Touché!

If I keep comparing these games to Monkey Island, it’s because it’s really striking how pervasive its stylistic influence is, especially compared to other popular point-and-click adventure franchises like King’s Quest. Touché! The Adventures of the Fifth Musketeer is possibly the most obvious Monkey Island wannabe I’ve ever seen. The opening scenes of Rouen at night are a dead ringer for the town on Mêlée Island, and I swear that the player character has the same walk animation as Guybrush in Monkey Island 2.

And yet I dropped it, back in the day, because I was finding it dull. What few puzzles I saw were prosaic, and the humor, which is mainly based around pointing out foibles, seemed relatively soft and safe. Much like “dad jokes”, it seems to exist more to fill a social function than to actually provoke laughter.
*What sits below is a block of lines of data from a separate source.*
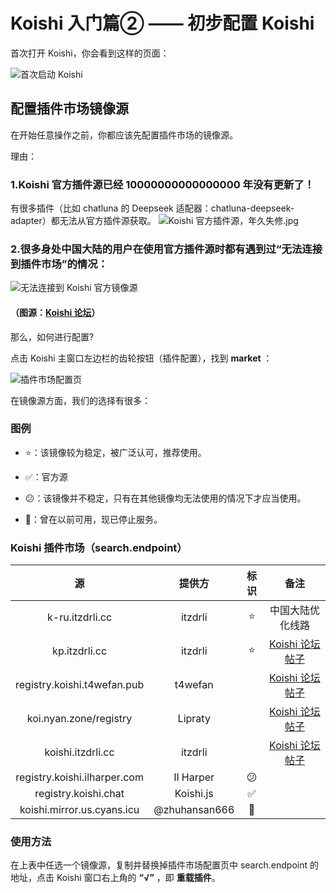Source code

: # Koishi 入门篇② —— 初步配置 Koishi

首次打开 Koishi，你会看到这样的页面：  

![首次启动 Koishi](./images/config/koi-firstopen.png)

## 配置插件市场镜像源

在开始任意操作之前，你都应该先配置插件市场的镜像源。  
  
理由：
### 1.**Koishi 官方插件源已经 10000000000000000 年没有更新了！**
有很多插件（比如 chatluna 的 Deepseek 适配器：chatluna-deepseek-adapter）都无法从官方插件源获取。
![Koishi 官方插件源，年久失修.jpg](./images/config/official.png)
### 2.很多身处中国大陆的用户在使用官方插件源时都有遇到过“无法连接到插件市场”的情况：
![无法连接到 Koishi 官方镜像源](./images/config/cannotconnect.png)
#### （图源：[Koishi 论坛](https://forum.koishi.xyz/t/topic/3067)）

那么，如何进行配置?  

点击 Koishi 主窗口左边栏的齿轮按钮（插件配置），找到 **market** ：

![插件市场配置页](./images/config/market-config.png)

在镜像源方面，我们的选择有很多：  

### 图例

  * ⭐：该镜像较为稳定，被广泛认可，推荐使用。

  * ✅：官方源

  * 😕：该镜像并不稳定，只有在其他镜像均无法使用的情况下才应当使用。

  * 🚫：曾在以前可用，现已停止服务。

### Koishi 插件市场（search.endpoint）

| 源                                 | 提供方           | 标识 | 备注           |
| :---------------------------------: | :-------------: | :--: | :------------: |
| k-ru.itzdrli.cc             | itzdrli       | ⭐ |      中国大陆优化线路        |
| kp.itzdrli.cc               | itzdrli       | ⭐  | [Koishi 论坛帖子](https://forum.koishi.xyz/t/topic/9975) |
| registry.koishi.t4wefan.pub | t4wefan       |    | [Koishi 论坛帖子](https://forum.koishi.xyz/t/topic/2611) |
| koi.nyan.zone/registry      | Lipraty       |    | [Koishi 论坛帖子](https://forum.koishi.xyz/t/topic/3530) |
| koishi.itzdrli.cc            | itzdrli       |    | [Koishi 论坛帖子](https://forum.koishi.xyz/t/topic/7597) |
| registry.koishi.ilharper.com | Il Harper     | 😕 |              |
| registry.koishi.chat        | Koishi.js     | ✅  |              |
| koishi.mirror.us.cyans.icu   | @zhuhansan666 | 🚫 |              |

### 使用方法

在上表中任选一个镜像源，复制并替换掉插件市场配置页中 search.endpoint 的地址，点击 Koishi 窗口右上角的 **“√”** ，即 **重载插件**。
And, when you come down to it, the whole musketeer fantasy is a lot more… square than the pirate fantasy. Pirates are criminals. Guybrush, in the first game, is basically a nerd who wants to join a dangerous gang. Sure, his first challenges are all about proving himself to some older authority figures (the Pirate Leaders), but he never actually finishes that. When he completes the tasks necessary for his pirate certification, the Leaders are nowhere to be found. He goes and starts being a pirate anyway. The musketeers, meanwhile, are supporters of monarchy. Geoffroi Le Brun, Touché‘s player character, is already an ensign in the musketeers when the game starts (unlike d’Artagnan in the novel, whose introduction is a lot more like Guybrush’s). His first main goal is to hunt down an assassin who killed a nobleman. So he’s basically a cop. Before long, he hires a manservant! Guybrush also hired some help, a crew for his ship, but they never really accepted his authority or obeyed his orders. Whereas Henri slides firmly into the role of comical sidekick, like Sancho Panza, complaining a lot and openly expressing an inordinate desire for food and wine but always staying by his master’s side and never really questioning his rule.

So, my first impression is that this is the conservative authoritarian reply to the Monkey Island games. But I’m still only a little way in, and that could change.